From humble beginnings in 1920’s Germany making shoes, Adolf Dassler’s company has grown into a behemoth in both sportswear and fashion. The iconic three stripes logo has graced sporting teams and stars across the world. The continuous evolution of the brand in the fashion world can be seen in the Adidas Originals collections and the collaborations with well known and established individuals, not just in sport but in all aspects of stardom. The brands desire to continue to innovate their products and fabrics shows that the brand will remain a power house in all aspects of the sporting and fashion worlds. This seasons collection is once again a mixture of classic Adidas designs and new innovations.
The pioneer of the polo shirt Rene Lacoste’s brand is synonymous with tennis. The man named the crocodile, the inspiration for the logo, was the first man to wear branded clothing and lead the way for brands to start promoting themselves in this way. Now a massive worldwide clothing brand they can been seen more in the fashion world than a sporting one, however they still retain their roots in tennias seen in a collab with Novak Djokovic and have never veered from their iconic logo in homage to their founder. Whilst in a more fashion space they still base many of the collections around the iconic polo shirt, the L1212, in a number of different colourways.
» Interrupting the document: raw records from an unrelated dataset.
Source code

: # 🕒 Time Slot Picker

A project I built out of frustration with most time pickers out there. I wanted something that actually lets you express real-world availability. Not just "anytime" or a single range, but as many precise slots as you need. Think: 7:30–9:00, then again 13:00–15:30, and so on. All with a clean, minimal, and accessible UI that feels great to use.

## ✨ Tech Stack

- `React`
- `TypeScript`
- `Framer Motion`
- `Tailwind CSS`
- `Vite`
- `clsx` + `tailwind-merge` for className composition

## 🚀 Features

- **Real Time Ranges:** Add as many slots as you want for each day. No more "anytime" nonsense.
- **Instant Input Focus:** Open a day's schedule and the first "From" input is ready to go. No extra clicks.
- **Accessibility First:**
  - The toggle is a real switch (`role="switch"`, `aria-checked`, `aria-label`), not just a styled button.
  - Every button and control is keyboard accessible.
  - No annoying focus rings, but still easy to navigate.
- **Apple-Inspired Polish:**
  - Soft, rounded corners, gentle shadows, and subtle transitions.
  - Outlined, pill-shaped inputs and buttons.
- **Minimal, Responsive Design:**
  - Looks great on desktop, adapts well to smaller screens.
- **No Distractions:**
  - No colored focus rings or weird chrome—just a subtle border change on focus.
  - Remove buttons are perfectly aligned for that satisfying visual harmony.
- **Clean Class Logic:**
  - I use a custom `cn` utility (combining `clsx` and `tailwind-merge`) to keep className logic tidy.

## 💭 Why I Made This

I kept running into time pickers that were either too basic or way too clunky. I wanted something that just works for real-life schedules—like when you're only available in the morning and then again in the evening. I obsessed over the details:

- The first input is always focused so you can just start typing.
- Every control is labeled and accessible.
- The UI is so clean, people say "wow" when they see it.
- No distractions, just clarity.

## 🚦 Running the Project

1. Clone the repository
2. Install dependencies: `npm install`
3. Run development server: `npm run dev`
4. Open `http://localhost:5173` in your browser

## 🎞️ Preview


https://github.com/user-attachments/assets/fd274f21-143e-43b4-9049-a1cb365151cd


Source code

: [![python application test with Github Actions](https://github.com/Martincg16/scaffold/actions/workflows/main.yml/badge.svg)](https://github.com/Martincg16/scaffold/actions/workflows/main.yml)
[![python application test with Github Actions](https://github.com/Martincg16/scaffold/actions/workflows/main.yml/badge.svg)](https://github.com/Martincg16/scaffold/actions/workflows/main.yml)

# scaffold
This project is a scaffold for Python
A British Tennis icon, Fred Perry, lead the innovation of the polo shirt after Rene Lacoste’s original idea and design. The use of a pique cotton in the creation of the Fred Perry polo shirt not only made them a hit on the tennis court they also became a symbol of the 60’s mod culture. The Laurel Wreath logo, based on the original Wimbledon crest, has been seen throughout the years on the nuemerous British subcultures, something the brand has played on with their collaborations over the years. The latest one with Miles Kane, a stand out figure in the Indie Rock scene had massive traction throughout the menswear world.